Foot Locker

by Zacks Equity Research

November 28, 2012 |
FL

Foot Locker, Inc. (FL - Snapshot Report) recently reported its tenth straight quarter with a positive earnings surprise, sending all 11 earnings estimates for this fiscal year higher in the past 30 days. In addition, this well-known Zacks #1 Rank (Strong Buy) athletic retailer pays a dividend that yields a smart 2.1% annually.

Solid Third Quarter Results

On November 16, Foot Locker reported fiscal third quarter adjusted earnings of 63 cents per share, surpassing the Zacks Consensus Estimate by 16.7% and last year’s earnings by 47%. Results were driven by impressive top-line growth and solid expense management.

Total sales rose 9.3% to $1.52 billion year over year, driven by a solid comparable store sales increase of 10.2%. Sales comfortably beat the Zacks Consensus Estimate of $1.47 billion.

Gross margins expanded 60 basis points to 33.1%, due to sales growth and effective leverage of fixed occupancy and buying costs.

Dividend and Share Repurchases

In addition to the impressive earnings growth, Foot Locker pays a regular quarterly dividend of 18 cents per share, representing an annual dividend yield of 2.1%. The company has raised the payout twice since early 2011, including a 9% increase in February this year.
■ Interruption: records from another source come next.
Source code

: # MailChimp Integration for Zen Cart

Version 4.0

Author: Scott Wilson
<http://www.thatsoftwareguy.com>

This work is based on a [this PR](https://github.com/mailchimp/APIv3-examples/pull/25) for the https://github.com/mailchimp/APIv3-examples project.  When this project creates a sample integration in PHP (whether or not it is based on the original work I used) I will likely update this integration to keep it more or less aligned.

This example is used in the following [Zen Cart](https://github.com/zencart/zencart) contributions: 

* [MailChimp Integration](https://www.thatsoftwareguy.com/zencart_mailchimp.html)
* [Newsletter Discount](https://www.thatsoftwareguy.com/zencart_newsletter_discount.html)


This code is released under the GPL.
Foot Locker has plenty of cash. Net of debt, its cash position increased $158 million at the end of the quarter from the prior year. Moreover, the company repurchased 841 thousand shares in the quarter worth $29.7 million, as part of its $400 million share repurchase program announced earlier this year.

For the fourth quarter, management expects comps to reach the upper end of its previous guidance for a mid single-digit increase, gaining from an extra week in the quarter. Furthermore, gross margin is expected to expand about 50 basis points.

Earnings Momentum Jumps

The strong quarterly report drove all 11 estimates for fiscal 2012 higher in the past 30 days, sending the Zacks Consensus Estimate up by 4.1% to $2.55. Meanwhile, the Zacks Consensus Estimate for fiscal 2013 has moved up the same percentage to $2.81, as 11 of 12 estimates were boosted. These outlooks suggest year-over-year growth of 40.2% and 10.2%, respectively.

Very Attractive Valuation

Foot Locker currently trades at a forward price-to-equity (P/E) of 13.67x, reflecting a 10.0% discount to the peer group average of 15.18x. The stock is also attractive on a price-to-sales basis with shares trading at 0.88x, a 7.4% discount to the peer group average of 0.95x.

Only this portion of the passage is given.